Could you output, exactly and with nothing else, every line from the one that contains "Management of natural World" through the last line of the listing below?
※
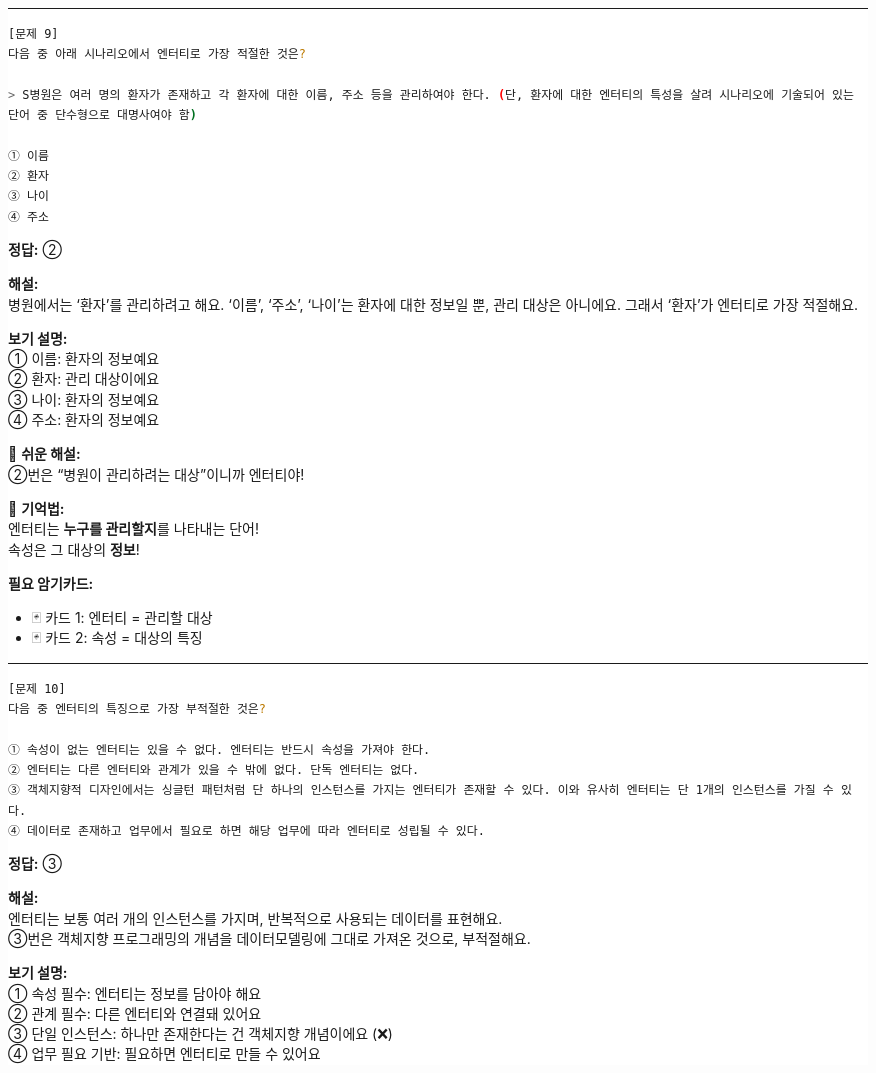 
---

```bash
[문제 9]  
다음 중 아래 시나리오에서 엔터티로 가장 적절한 것은?

> S병원은 여러 명의 환자가 존재하고 각 환자에 대한 이름, 주소 등을 관리하여야 한다. (단, 환자에 대한 엔터티의 특성을 살려 시나리오에 기술되어 있는 단어 중 단수형으로 대명사여야 함)

① 이름  
② 환자  
③ 나이  
④ 주소  
```

**정답:** ②

**해설:**  
병원에서는 ‘환자’를 관리하려고 해요.  ‘이름’, ‘주소’, ‘나이’는 환자에 대한 정보일 뿐, 관리 대상은 아니에요.  그래서 ‘환자’가 엔터티로 가장 적절해요.

**보기 설명:**  
① 이름: 환자의 정보예요  
② 환자: 관리 대상이에요  
③ 나이: 환자의 정보예요  
④ 주소: 환자의 정보예요  

🧸 **쉬운 해설:**  
②번은 “병원이 관리하려는 대상”이니까 엔터티야!

🧠 **기억법:**  
엔터티는 **누구를 관리할지**를 나타내는 단어!  
속성은 그 대상의 **정보**!

**필요 암기카드:**  
- 🃏 카드 1: 엔터티 = 관리할 대상  
- 🃏 카드 2: 속성 = 대상의 특징


---

```bash
[문제 10]  
다음 중 엔터티의 특징으로 가장 부적절한 것은?

① 속성이 없는 엔터티는 있을 수 없다. 엔터티는 반드시 속성을 가져야 한다.  
② 엔터티는 다른 엔터티와 관계가 있을 수 밖에 없다. 단독 엔터티는 없다.  
③ 객체지향적 디자인에서는 싱글턴 패턴처럼 단 하나의 인스턴스를 가지는 엔터티가 존재할 수 있다. 이와 유사히 엔터티는 단 1개의 인스턴스를 가질 수 있다.  
④ 데이터로 존재하고 업무에서 필요로 하면 해당 업무에 따라 엔터티로 성립될 수 있다.  
```

**정답:** ③

**해설:**  
엔터티는 보통 여러 개의 인스턴스를 가지며, 반복적으로 사용되는 데이터를 표현해요.  
③번은 객체지향 프로그래밍의 개념을 데이터모델링에 그대로 가져온 것으로, 부적절해요.

**보기 설명:**  
① 속성 필수: 엔터티는 정보를 담아야 해요  
② 관계 필수: 다른 엔터티와 연결돼 있어요  
③ 단일 인스턴스: 하나만 존재한다는 건 객체지향 개념이에요 (❌)  
④ 업무 필요 기반: 필요하면 엔터티로 만들 수 있어요  
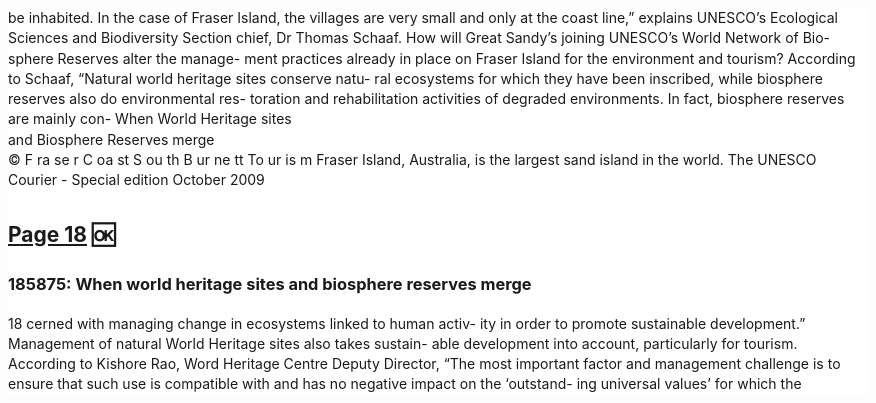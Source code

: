 be inhabited. In the case of Fraser 
Island, the villages are very small 
and only at the coast line,” explains 
UNESCO’s Ecological Sciences 
and Biodiversity Section chief, Dr 
Thomas Schaaf. 
How will Great Sandy’s joining 
UNESCO’s World Network of Bio-
sphere Reserves alter the manage-
ment practices already in place on 
Fraser Island for the environment 
and tourism? 
According to Schaaf, “Natural 
world heritage sites conserve natu-
ral ecosystems for which they have 
been inscribed, while biosphere 
reserves also do environmental res-
toration and rehabilitation activities 
of degraded environments. In fact, 
biosphere reserves are mainly con-
When World Heritage sites  
and Biosphere Reserves merge   
©
 F
ra
se
r C
oa
st
 S
ou
th
 B
ur
ne
tt 
To
ur
is
m
Fraser Island, Australia, is the largest sand island in the world.
The UNESCO Courier - Special edition October 2009
## [Page 18](https://demo.humlab.umu.se/courier/185815eng.pdf#page=18) 🆗
### 185875: When world heritage sites and biosphere reserves merge
18
cerned with managing change in 
ecosystems linked to human activ-
ity in order to promote sustainable 
development.” 
Management of natural World 
Heritage sites also takes sustain-
able development into account, 
particularly for tourism. According 
to Kishore Rao, Word Heritage 
Centre Deputy Director, “The most 
important factor and management 
challenge is to ensure that such 
use is compatible with and has no 
negative impact on the ‘outstand-
ing universal values’ for which the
※
RESPONSE
Management of natural World 
Heritage sites also takes sustain-
able development into account, 
particularly for tourism. According 
to Kishore Rao, Word Heritage 
Centre Deputy Director, “The most 
important factor and management 
challenge is to ensure that such 
use is compatible with and has no 
negative impact on the ‘outstand-
ing universal values’ for which the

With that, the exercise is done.